Once I arrived on campus, I learned that the walkable community I was promised lacked a crucial aspect: its workability. I quickly realized that student job opportunities were scarce at best. I wondered if I simply wasn’t looking in the right places. After all, I recently transferred from Oakland Community College and I figured most jobs went to upperclassmen first anyway. However, I came to realize that many students, upperclassmen included, who previously held jobs, have been unable to get them back.
In late September of this year, there was a scathing letter titled, “The Albion College Community’s Letter to Leadership” written by numerous professors and alumni. Within the letter were multiple accounts of students who held jobs last semester, but were left jobless this fall. One of which was Jasmine Espinoza Ramirez, who worked at the Whitehouse Nature Center last year.
“For the last few weeks, I had to look for other jobs and I don’t really have financial stability,” Ramirez wrote in the letter.
In particular, I noticed students were impacted by the Whitehouse Nature Center’s lack of jobs. Said students needed jobs, not just for the purpose of discovering the direction of their lives, but for their overall well-being.
“I am a financially independent student. I know I am not the only one either. You are messing with a student’s ability to attend Albion, as well as pay for their next meal,” wrote Alyvia Martinez, Waterford junior. Martinez explained her situation in an extensive email to Interim President Calvaruso, which was embedded within the letter.
“I have been struggling to pay my college bill let alone get the supplies or food that I need,” said Ashley Beidler, Burr Oak sophomore. Beidler felt that the college had not done enough to get students back to their previously held jobs.
What is most frustrating about all of this is the lack of communication from the administration. Martinez addressed the school’s inability to disclose information in her email to Interim President Calvaruso.

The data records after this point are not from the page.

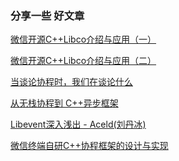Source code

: 
### 分享一些 好文章

[微信开源C++Libco介绍与应用（一）](https://zhuanlan.zhihu.com/p/51078499)

[微信开源C++Libco介绍与应用（二）](https://zhuanlan.zhihu.com/p/51081816)

[当谈论协程时，我们在谈论什么](https://mp.weixin.qq.com/s/IO4ynnKEfy2Rt-Me7EIeqg)

[从无栈协程到 C++异步框架](https://mp.weixin.qq.com/s/QVXE7QbxEchl8ue4SoijiQ)

[Libevent深入浅出 - Aceld(刘丹冰)](https://aceld.gitbooks.io/libevent/content/)

[微信终端自研C++协程框架的设计与实现](https://mp.weixin.qq.com/s/c17DaD7JbKlDFT6J8haEFw)

[]()

[]()

[]()

[]()

[]()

“Firstly, even though all the nature center assistants (NCA’s) received an email from Jason [Raddatz] stating his resignation. I believe it is extremely unprofessional on the schools’ part for not sending us an email letting us know what next steps are being taken. It was your responsibility to let the NCA’s know that we will not be working immediately upon returning back to campus” Martinez wrote.
Martinez has received no direct response from Calvaruso, according to the letter.

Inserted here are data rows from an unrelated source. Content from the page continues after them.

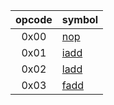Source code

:| opcode | symbol |
| :----: | ------ |
| 0x00   | [nop](nop.md)     |
| 0x01   | [iadd](iadd.md)   |
| 0x02   | [ladd](ladd.md)   |
| 0x03   | [fadd](fadd.md)   |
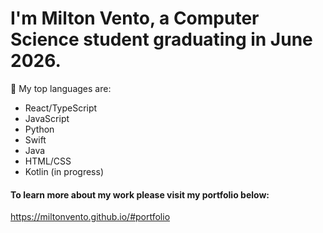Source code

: 
# I'm Milton Vento, a Computer Science student graduating in June 2026. 

<!--
**miltonvento/miltonvento** is a ✨ _special_ ✨ repository because its `README.md` (this file) appears on your GitHub profile.

Here are some ideas to get you started: 

- 🌱 I’m currently learning ...
- 👯 I’m looking to collaborate on ...
- 🤔 I’m looking for help with ...
- 💬 Ask me about ...
- 📫 How to reach me: ...
- 😄 Pronouns: ...
- ⚡ Fun fact: ...
-->

🔭 My top languages are:
- React/TypeScript
- JavaScript
- Python
- Swift
- Java
- HTML/CSS
- Kotlin (in progress)

#### **To learn more about my work please visit my portfolio below:**
  https://miltonvento.github.io/#portfolio



<!--
<a href="https://github.com/anuraghazra/github-readme-stats">
  <img height="250" align="center" src="https://github-readme-stats-iota-jade-55.vercel.app/api/top-langs/?username=miltonvento&theme=dark&size_weight=0.5&count_weight=0.5&layout=donut-vertical" />
</a>
<a href="https://github.com/anuraghazra/convoychat">
  <img height="250" align="center" src="https://github-readme-stats-iota-jade-55.vercel.app/api?username=miltonvento&show_icons=true&theme=dark&include_all_commits=true&rank_icon=github" />
</a>
-->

This is not Albion College’s only communication failure. In fact, the mission statement on the college’s Student Employment Web Page is due for an update.

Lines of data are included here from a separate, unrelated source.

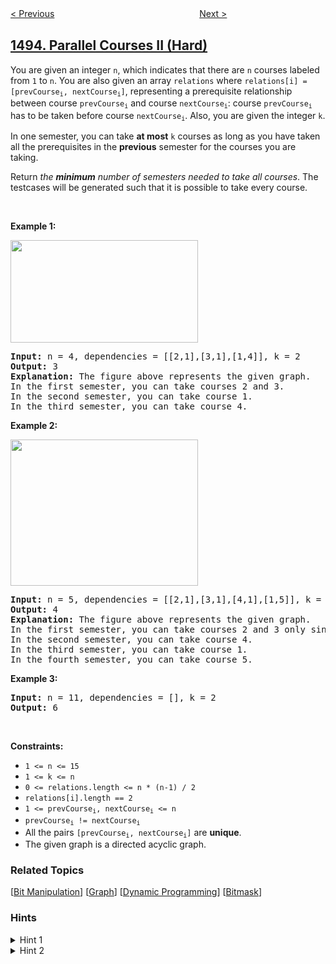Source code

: <!--|This file generated by command(leetcode description); DO NOT EDIT.    |-->
<!--+----------------------------------------------------------------------+-->
<!--|@author    awesee <openset.wang@gmail.com>                           |-->
<!--|@link      https://github.com/awesee                                 |-->
<!--|@home      https://github.com/awesee/leetcode                        |-->
<!--+----------------------------------------------------------------------+-->

[< Previous](../longest-subarray-of-1s-after-deleting-one-element "Longest Subarray of 1's After Deleting One Element")
　　　　　　　　　　　　　　　　
[Next >](../friendly-movies-streamed-last-month "Friendly Movies Streamed Last Month")

## [1494. Parallel Courses II (Hard)](https://leetcode.com/problems/parallel-courses-ii "并行课程 II")

<p>You are given an integer <code>n</code>, which indicates that there are <code>n</code> courses labeled from <code>1</code> to <code>n</code>. You are also given an array <code>relations</code> where <code>relations[i] = [prevCourse<sub>i</sub>, nextCourse<sub>i</sub>]</code>, representing a prerequisite relationship between course <code>prevCourse<sub>i</sub></code> and course <code>nextCourse<sub>i</sub></code>: course <code>prevCourse<sub>i</sub></code> has to be taken before course <code>nextCourse<sub>i</sub></code>. Also, you are given the integer <code>k</code>.</p>

<p>In one semester, you can take <strong>at most</strong> <code>k</code> courses as long as you have taken all the prerequisites in the <strong>previous</strong> semester for the courses you are taking.</p>

<p>Return <em>the <strong>minimum</strong> number of semesters needed to take all courses</em>. The testcases will be generated such that it is possible to take every course.</p>

<p>&nbsp;</p>
<p><strong>Example 1:</strong></p>

<p><strong><img alt="" src="https://assets.leetcode.com/uploads/2020/05/22/leetcode_parallel_courses_1.png" style="width: 300px; height: 164px;" /></strong></p>

<pre>
<strong>Input:</strong> n = 4, dependencies = [[2,1],[3,1],[1,4]], k = 2
<strong>Output:</strong> 3 
<strong>Explanation:</strong> The figure above represents the given graph.
In the first semester, you can take courses 2 and 3.
In the second semester, you can take course 1.
In the third semester, you can take course 4.
</pre>

<p><strong>Example 2:</strong></p>

<p><strong><img alt="" src="https://assets.leetcode.com/uploads/2020/05/22/leetcode_parallel_courses_2.png" style="width: 300px; height: 234px;" /></strong></p>

<pre>
<strong>Input:</strong> n = 5, dependencies = [[2,1],[3,1],[4,1],[1,5]], k = 2
<strong>Output:</strong> 4 
<strong>Explanation:</strong> The figure above represents the given graph.
In the first semester, you can take courses 2 and 3 only since you cannot take more than two per semester.
In the second semester, you can take course 4.
In the third semester, you can take course 1.
In the fourth semester, you can take course 5.
</pre>

<p><strong>Example 3:</strong></p>

<pre>
<strong>Input:</strong> n = 11, dependencies = [], k = 2
<strong>Output:</strong> 6
</pre>

<p>&nbsp;</p>
<p><strong>Constraints:</strong></p>

<ul>
	<li><code>1 &lt;= n &lt;= 15</code></li>
	<li><code>1 &lt;= k &lt;= n</code></li>
	<li><code>0 &lt;= relations.length &lt;= n * (n-1) / 2</code></li>
	<li><code>relations[i].length == 2</code></li>
	<li><code>1 &lt;= prevCourse<sub>i</sub>, nextCourse<sub>i</sub> &lt;= n</code></li>
	<li><code>prevCourse<sub>i</sub> != nextCourse<sub>i</sub></code></li>
	<li>All the pairs <code>[prevCourse<sub>i</sub>, nextCourse<sub>i</sub>]</code> are <strong>unique</strong>.</li>
	<li>The given graph is a directed acyclic graph.</li>
</ul>

### Related Topics
  [[Bit Manipulation](../../tag/bit-manipulation/README.md)]
  [[Graph](../../tag/graph/README.md)]
  [[Dynamic Programming](../../tag/dynamic-programming/README.md)]
  [[Bitmask](../../tag/bitmask/README.md)]

### Hints
<details>
<summary>Hint 1</summary>
Use backtracking with states (bitmask, degrees) where bitmask represents the set of courses, if the ith bit is 1 then the ith course was taken, otherwise, you can take the ith course. Degrees represent the degree for each course (nodes in the graph).
</details>

<details>
<summary>Hint 2</summary>
Note that you can only take nodes (courses) with degree = 0 and it is optimal at every step in the backtracking take the maximum number of courses limited by k.
</details>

“Albion has outstanding opportunities for students to have meaningful work experiences that prepare them for the workplace of tomorrow, and increase Albion College’s value proposition through putting our talented students to work,” said the college website.
The promise of “outstanding opportunities for students” is a gross exaggeration of our reality. I applied to numerous on-campus jobs via Handshake at the beginning of the school year, and heard back from none of them. Those jobs, it seems, simply no longer exist.
It is a failure of this administration to be unable to provide adequate job opportunities to its students. I expected better, Albion College.
“As a residential college, we can and do provide developmental work opportunities students can connect to their academic and career goals,” said the college website.
I’m hopeful that in the future, this statement will be true.
Communication between Albion College and its students is imperative. Ultimately, it is the administration that is responsible for a student’s future. If an administration is not direct with its student population, then that future is at risk. We’re seeing it already, and it should not be allowed to continue.